District 4 Candidates
Gloria Partida
The downtown plan is an important step towards laying out a vision for the future of Davis. One of the most important pieces of the downtown plan is its move to form-based planning, which gives more flexibility by focusing on the built environment rather than the use of particular areas.
This lends itself well to building a sense of place for our downtown. It gives more certainty to developers and neighbors for what types of buildings and amenities are possible and desirable. It also streamlines the process of development making it faster to reach completion of projects which can bring cost down and help with affordability.
Using a form-based code lays a foundation that that can easily incorporate the important components we want in our downtown that will contribute to its vibrancy and resilience. Some of these include affordable housing, energy efficiency, and a mobility plan that serves all users by balancing the needs of automobiles, buses, and trucks with those of pedestrians and cyclists. Importantly there is guidance on specific needed infrastructure that would make implementation of this plan a reality.

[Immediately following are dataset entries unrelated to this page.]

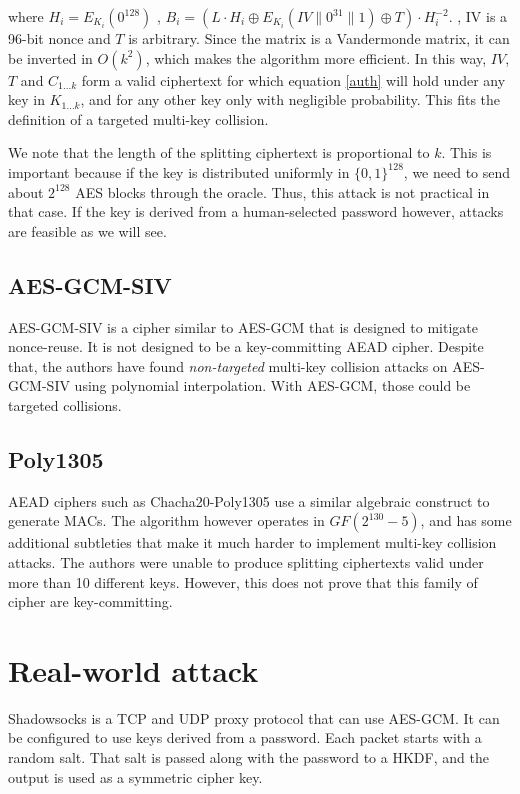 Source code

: \documentclass[9pt, a4paper]{article}
\begin{document}
where
$H_i = E_{K_i}(0^{128})$
,
$B_i = (L \cdot H_i \oplus E_{K_i}(IV \parallel 0^{31} \parallel 1) \oplus T) \cdot H_i^{-2}$.
,
IV is a 96-bit nonce
and
$T$ is arbitrary.
Since the matrix is a Vandermonde matrix, it can be inverted in $O(k^2)$, which makes the algorithm more efficient.
In this way, $IV$, $T$ and $C_{1...k}$ form a valid ciphertext for which equation \ref{auth} will hold under any key in $K_{1...k}$, and for any other key only with negligible probability.
This fits the definition of a targeted multi-key collision.

We note that the length of the splitting ciphertext is proportional to $k$.
This is important because
if the key is distributed uniformly in $\{0,1\}^{128}$,
we need to send about $2^{128}$ AES blocks through the oracle.
Thus, this attack is not practical in that case.
If the key is derived from a human-selected password however,
attacks are feasible as we will see.

\subsection{AES-GCM-SIV}
AES-GCM-SIV is a cipher similar to AES-GCM that is designed to mitigate nonce-reuse.
It is not designed to be a key-committing AEAD cipher.
Despite that, the authors have found \emph{non-targeted} multi-key collision attacks on AES-GCM-SIV
using polynomial interpolation. With AES-GCM, those could be targeted collisions.

\subsection{Poly1305}
AEAD ciphers such as Chacha20-Poly1305 use a similar algebraic construct to generate MACs.
The algorithm however operates in $GF(2^{130}-5)$, and has some additional subtleties that make it much harder to implement multi-key collision attacks.
The authors were unable to produce splitting ciphertexts valid under more than 10 different keys. However, this does not prove that this family of cipher are key-committing.

\section{Real-world attack}
Shadowsocks\cite{shadowsocks} is a TCP and UDP proxy protocol that can use AES-GCM.
It can be configured to use keys derived from a password.
Each packet starts with a random salt.
That salt is passed along with the password to a HKDF,
and the output is used as a symmetric cipher key.
\end{document}
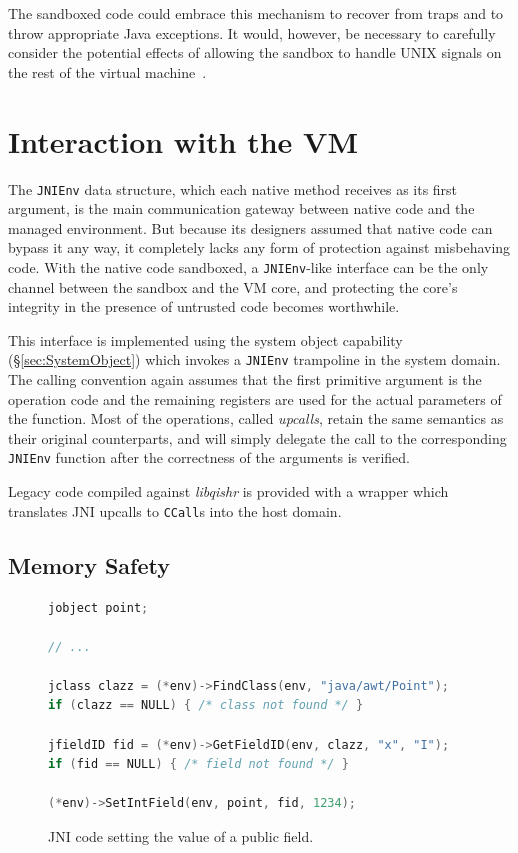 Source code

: \documentclass[a4paper,12pt,twoside,openright]{report}
\newcommand{\insn}[1]{\texttt{#1}}
\newcommand{\tool}[1]{\emph{#1}}
\newcommand{\lib}[1]{\tool{lib#1}}
\begin{document}
The sandboxed code could embrace this mechanism to recover from traps and to throw appropriate Java exceptions. It would, however, be necessary to carefully consider the potential effects of allowing the sandbox to handle UNIX signals on the rest of the virtual machine~\cite{989483}.

\section{Interaction with the VM}

The \texttt{JNIEnv} data structure, which each native method receives as its first argument, is the main communication gateway between native code and the managed environment. But because its designers assumed that native code can bypass it any way, it completely lacks any form of protection against misbehaving code. With the native code sandboxed, a \texttt{JNIEnv}-like interface can be the only channel between the sandbox and the VM core, and protecting the core's integrity in the presence of untrusted code becomes worthwhile.

This interface is implemented using the system object capability (\S\ref{sec:SystemObject}) which invokes a \texttt{JNIEnv} trampoline in the system domain. The calling convention again assumes that the first primitive argument is the operation code and the remaining registers are used for the actual parameters of the function. Most of the operations, called \emph{upcalls}, retain the same semantics as their original counterparts, and will simply delegate the call to the corresponding \texttt{JNIEnv} function after the correctness of the arguments is verified. 

Legacy code compiled against \lib{qishr} is provided with a wrapper which translates JNI upcalls to \insn{CCall}s into the host domain.

\subsection{Memory Safety}
\label{sec:MemorySafety}

\begin{figure}[t]
	\begin{lstlisting}[language=C]
jobject point;

// ...

jclass clazz = (*env)->FindClass(env, "java/awt/Point");
if (clazz == NULL) { /* class not found */ }

jfieldID fid = (*env)->GetFieldID(env, clazz, "x", "I");
if (fid == NULL) { /* field not found */ }

(*env)->SetIntField(env, point, fid, 1234);
	\end{lstlisting}
	\caption{JNI code setting the value of a public field.}
	\label{listing:SetFieldValue}
\end{figure}
\end{document}
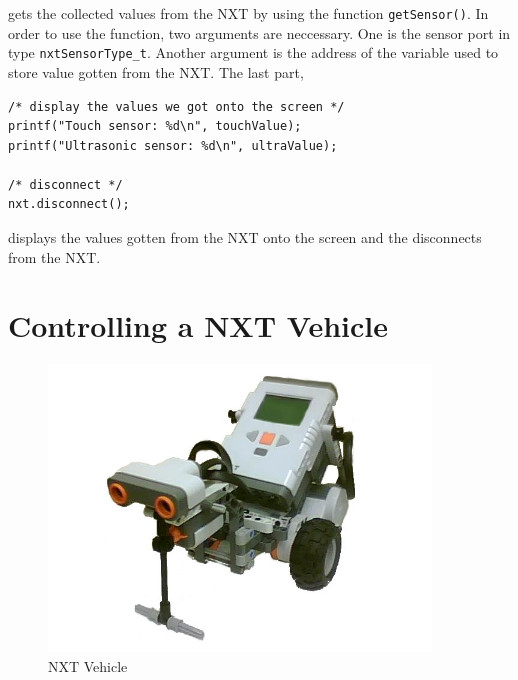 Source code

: \documentclass[11pt]{article}
\begin{document}
gets the collected values from the NXT by using the function \texttt{getSensor()}. In order to use the function, 
two arguments are neccessary. One is the sensor port in type \texttt{nxtSensorType\_t}. Another argument is the 
address of the variable used to store value gotten from the NXT. The last part,
\begin{verbatim}
/* display the values we got onto the screen */
printf("Touch sensor: %d\n", touchValue);
printf("Ultrasonic sensor: %d\n", ultraValue);

/* disconnect */
nxt.disconnect();
\end{verbatim}
\noindent
displays the values gotten from the NXT onto the screen and the disconnects from the NXT.

\newpage
\section{Controlling a NXT Vehicle}
\begin{figure}[h!]
  \begin{center}
    \includegraphics[height=3in]{figure/mindstorm/NXT_vehicle.png}
    \caption{NXT Vehicle\label{fig_NXT_vehicle}}
  \end{center}
\end{figure}
\end{document}
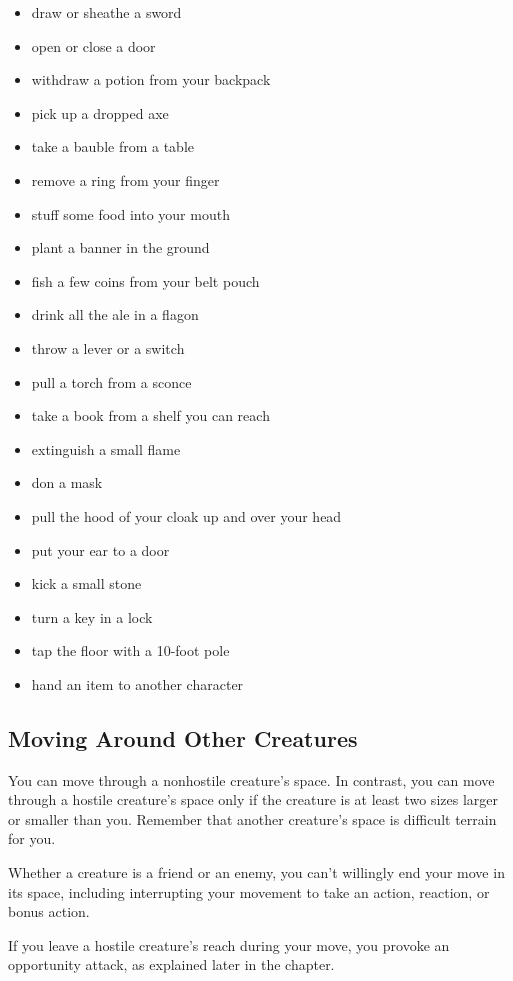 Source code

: \begin{itemize}
\item draw or sheathe a sword
\item open or close a door
\item withdraw a potion from your backpack
\item pick up a dropped axe
\item take a bauble from a table
\item remove a ring from your finger
\item stuff some food into your mouth
\item plant a banner in the ground
\item fish a few coins from your belt pouch
\item drink all the ale in a flagon
\item throw a lever or a switch
\item pull a torch from a sconce
\item take a book from a shelf you can reach
\item extinguish a small flame
\item don a mask
\item pull the hood of your cloak up and over your head
\item put your ear to a door
\item kick a small stone
\item turn a key in a lock
\item tap the floor with a 10-foot pole
\item hand an item to another character
\end{itemize}

\subsection{Moving Around Other Creatures}

You can move through a nonhostile creature's space. In contrast, you can move through a hostile creature's space only if the creature is at least two sizes larger or smaller than you. Remember that another creature's space is difficult terrain for you.

Whether a creature is a friend or an enemy, you can't willingly end your move in its space, including interrupting your movement to take an action, reaction, or bonus action.

If you leave a hostile creature's reach during your move, you provoke an opportunity attack, as explained later in the chapter.

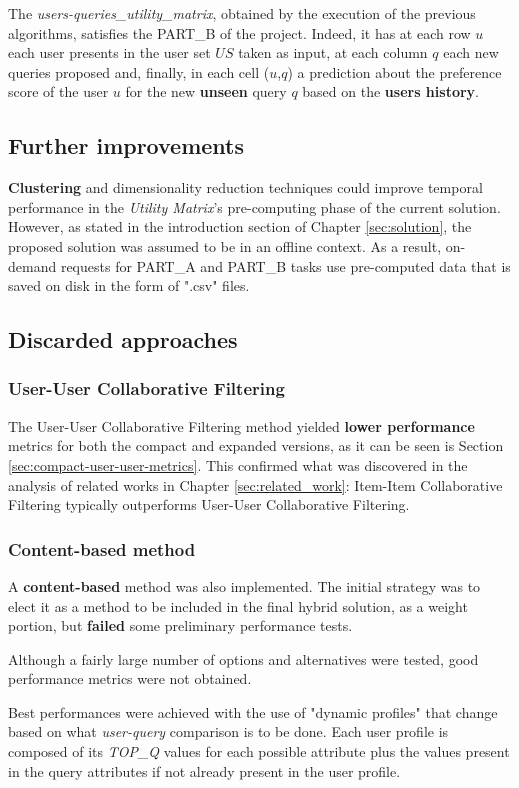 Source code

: The \textit{users-queries\_utility\_matrix}, obtained by the execution of the previous algorithms, satisfies the PART\_B of the project. Indeed, it has at each row $u$ each user presents in the user set $US$ taken as input, at each column $q$ each new queries proposed and, finally, in each cell ($u$,$q$) a prediction about the preference score of the user $u$ for the new \textbf{unseen} query $q$ based on the \textbf{users history}.





\subsection{Further improvements}

\textbf{Clustering} and dimensionality reduction techniques could improve temporal performance in the \textit{Utility Matrix}'s pre-computing phase of the current solution.
However, as stated in the introduction section of Chapter \ref{sec:solution}, the proposed solution was assumed to be in an offline context. As a result, on-demand requests for PART\_A and PART\_B tasks use pre-computed data that is saved on disk in the form of ".csv" files.

\subsection{Discarded approaches}

\subsubsection{User-User Collaborative Filtering}
The User-User Collaborative Filtering method yielded \textbf{lower performance} metrics for both the compact and expanded versions, as it can be seen is Section \ref{sec:compact-user-user-metrics}. This confirmed what was discovered in the analysis of related works in Chapter \ref{sec:related_work}: Item-Item Collaborative Filtering typically outperforms User-User Collaborative Filtering.

\subsubsection{Content-based method}

A \textbf{content-based} method was also implemented.
The initial strategy was to elect it as a method to be included in the final hybrid solution, as a weight portion, but \textbf{failed} some preliminary performance tests.

Although a fairly large number of options and alternatives were tested, good performance metrics were not obtained.

Best performances were achieved with the use of "dynamic profiles" that change based on what \textit{user-query} comparison is to be done.
Each user profile is composed of its \textit{TOP\_Q} values for each possible attribute plus the values present in the query attributes if not already present in the user profile. 




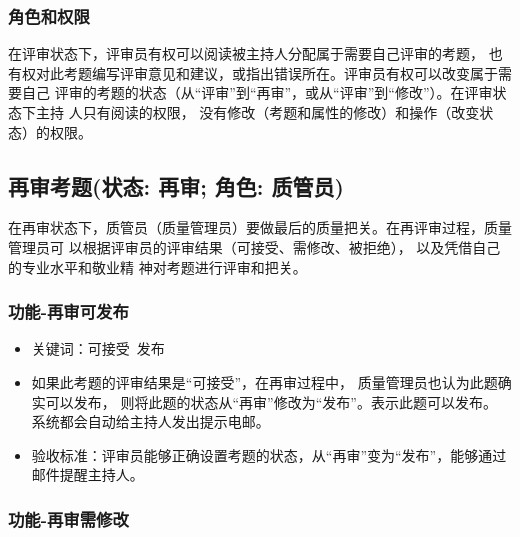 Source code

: \documentclass[hyperref, a4paper]{ctexart}
\providecommand{\tightlist}{%
  \setlength{\itemsep}{0pt}\setlength{\parskip}{0pt}}
\begin{document}
\hypertarget{ux89d2ux8272ux548cux6743ux9650}{%
\subsubsection{角色和权限}\label{ux89d2ux8272ux548cux6743ux9650}}

在评审状态下，评审员有权可以阅读被主持人分配属于需要自己评审的考题，
也有权对此考题编写评审意见和建议，或指出错误所在。评审员有权可以改变属于需要自己
评审的考题的状态（从``评审''到``再审''，或从``评审''到``修改''）。在评审状态下主持
人只有阅读的权限，
没有修改（考题和属性的修改）和操作（改变状态）的权限。

\hypertarget{ux518dux5ba1ux8003ux9898ux72b6ux6001-ux518dux5ba1-ux89d2ux8272-ux8d28ux7ba1ux5458}{%
\subsection{再审考题(状态: 再审; 角色:
质管员)}\label{ux518dux5ba1ux8003ux9898ux72b6ux6001-ux518dux5ba1-ux89d2ux8272-ux8d28ux7ba1ux5458}}

在再审状态下，质管员（质量管理员）要做最后的质量把关。在再评审过程，质量管理员可
以根据评审员的评审结果（可接受、需修改、被拒绝），
以及凭借自己的专业水平和敬业精 神对考题进行评审和把关。

\hypertarget{ux529fux80fd-ux518dux5ba1ux53efux53d1ux5e03}{%
\subsubsection{功能-再审可发布}\label{ux529fux80fd-ux518dux5ba1ux53efux53d1ux5e03}}

\begin{itemize}
\tightlist
\item
  关键词：可接受~发布
\item
  如果此考题的评审结果是``可接受''，在再审过程中，
  质量管理员也认为此题确实可以发布，
  则将此题的状态从``再审''修改为``发布''。表示此题可以发布。
  系统都会自动给主持人发出提示电邮。
\item
  验收标准：评审员能够正确设置考题的状态，从``再审''变为``发布''，能够通过邮件提醒主持人。
\end{itemize}

\hypertarget{ux529fux80fd-ux518dux5ba1ux9700ux4feeux6539}{%
\subsubsection{功能-再审需修改}\label{ux529fux80fd-ux518dux5ba1ux9700ux4feeux6539}}
\end{document}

Knowing the needs makes finding the resources easier to accomplish. Lastly the processes that went into the drafting of this plan was an excellent example of community involvement and outreach.
Adam Morrill
The downtown plan should have been updated as part of a general plan update. We need a comprehensive plan that integrates each neighborhood into a whole.
Form based zoning can be a good idea if properly grounded in a sound general plan. However we do need policies and tools in order to measure its effectiveness. Otherwise, discretion is vested in city staff and city council rather than in a community standard, and that gives rise to the problems we saw with Trackside.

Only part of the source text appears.